This narrative is in fact wrong. Hamas my be antisemitic, Hamas may have also made the twisted calculation that targeting Israeli civilians is a legitimate political tactic, but it is not ISIS. It has secular political goals that have nothing to do with the establishment of world-wide Islamic rule to occasion the rapture. It is also not comparable to the Nazis. Despite its violent tactics and extreme rhetoric Hamas has never been bent on annihilating the Jews. Hamas is an organization that came about in its modern form as a resistance organization, specifically to resist the Israeli settler colonial project. In fact, its goal no longer even appears to be the eradication of Israel as its 2017 charter, while still stressing the need to liberate all of historic Palestine, capitulates to a two-state solution.
The October 7th attack was Hamas’ attempt to break the military status quo ante in which Israel continued to blockade Gaza prompting Hamas to respond with attacks, serving to justify Israel in launching retaliatory operations in which many more Palestinian civilians were killed. This strategy allowed Israel to refuse to sit at the negotiating table and continue to pursue a purely military solution to the “conflict”, i.e. further repression, murder, and expulsion of Palestinians. Scholars have coined a term for what Hamas carried out on October 7; “subaltern genocide”. This refers to uprisings of an oppressed population that include massacres of the civilians among the dominant group. Other examples are slave rebellions in which women and children were killed. Often the idea that what Hamas did was an act of resistance is scoffed at by pointing out how the targets were festival going civilians, but in no other context do we expect resistance to be mutually exclusive with targeting civilians. Disqualifying slave revolts that targeted white civilians as acts of resistance in virtue of the fact that civilians were targeted is obviously confused. So is the presupposition that resistance needs to be morally virtuous and discriminating. The phenomenon of subaltern genocide shows that conditions of oppression have the ability to drive their victims to do morally condemnable things in order to put an end to their morally condemnable condition.
The above considerations give us reason to think that not only is Israel’s settler colonial project the primary cause of the displacement, poverty, and massacre the Palestinians have been experiencing since 1948, but it was also the impetus for attacks carried out by groups like Hamas, including the carnage of October 7 2023. So the question becomes what to do about it.
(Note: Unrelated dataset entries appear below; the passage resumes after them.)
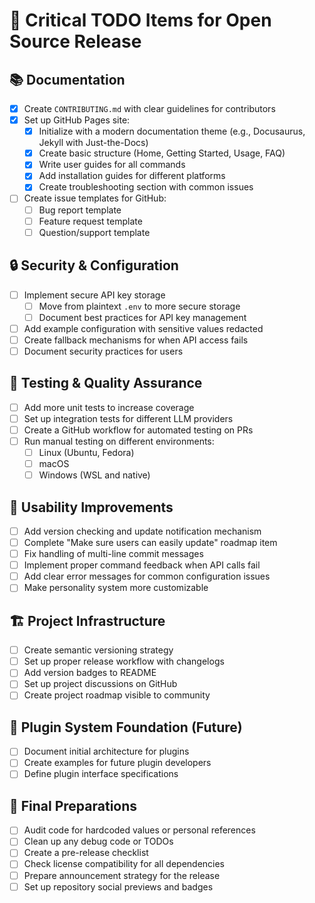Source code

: # 🚀 Critical TODO Items for Open Source Release

## 📚 Documentation
- [x] Create `CONTRIBUTING.md` with clear guidelines for contributors
- [x] Set up GitHub Pages site:
  - [x] Initialize with a modern documentation theme (e.g., Docusaurus, Jekyll with Just-the-Docs)
  - [x] Create basic structure (Home, Getting Started, Usage, FAQ)
  - [x] Write user guides for all commands
  - [x] Add installation guides for different platforms
  - [x] Create troubleshooting section with common issues
- [ ] Create issue templates for GitHub:
  - [ ] Bug report template
  - [ ] Feature request template
  - [ ] Question/support template

## 🔒 Security & Configuration
- [ ] Implement secure API key storage
  - [ ] Move from plaintext `.env` to more secure storage
  - [ ] Document best practices for API key management
- [ ] Add example configuration with sensitive values redacted
- [ ] Create fallback mechanisms for when API access fails
- [ ] Document security practices for users

## 🧪 Testing & Quality Assurance
- [ ] Add more unit tests to increase coverage
- [ ] Set up integration tests for different LLM providers
- [ ] Create a GitHub workflow for automated testing on PRs
- [ ] Run manual testing on different environments:
  - [ ] Linux (Ubuntu, Fedora)
  - [ ] macOS
  - [ ] Windows (WSL and native)

## 👥 Usability Improvements
- [ ] Add version checking and update notification mechanism
- [ ] Complete "Make sure users can easily update" roadmap item
- [ ] Fix handling of multi-line commit messages
- [ ] Implement proper command feedback when API calls fail
- [ ] Add clear error messages for common configuration issues
- [ ] Make personality system more customizable

## 🏗️ Project Infrastructure
- [ ] Create semantic versioning strategy
- [ ] Set up proper release workflow with changelogs
- [ ] Add version badges to README
- [ ] Set up project discussions on GitHub
- [ ] Create project roadmap visible to community

## 🧩 Plugin System Foundation (Future)
- [ ] Document initial architecture for plugins
- [ ] Create examples for future plugin developers
- [ ] Define plugin interface specifications

## 🏁 Final Preparations
- [ ] Audit code for hardcoded values or personal references
- [ ] Clean up any debug code or TODOs
- [ ] Create a pre-release checklist
- [ ] Check license compatibility for all dependencies
- [ ] Prepare announcement strategy for the release
- [ ] Set up repository social previews and badges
Ever since the Arab-Israeli conflict and Pan-Arabism faded from the geopolitical scene the Palestinians have reasserted their right to self-determination through the formation of Fatah and it’s take over of the Palestinian Liberation Organization as well as, perhaps more significantly, two large-scale Palestinian uprisings referred to as the first and second “intifadas” respectively. This led to the so-called “peace process”, primarily through the Oslo Accords, in which in exchange for territorial concessions on both sides and Palestinian recognition of Israel, Palestinians were promised an eventual state of their own on their historic territory (that is not already part of Israel). This is the so-called “two state solution”.
The idea behind the two-state approach is that neither the right of the Israelis, nor that of the Palestinians to self-determination is denied. Both are granted the right to be citizens of a sovereign state of their own. Today this solution is usually assumed to be one that returns Israel to the borders it had before the 1967 war that allowed it to take control of Gaza and the Westbank, so that these territories can integrate into the future Palestinian state. The two-state solution is the one preferred by many western countries, including the United States which remains Israel’s greatest world ally. However, there are serious problems with this proposal.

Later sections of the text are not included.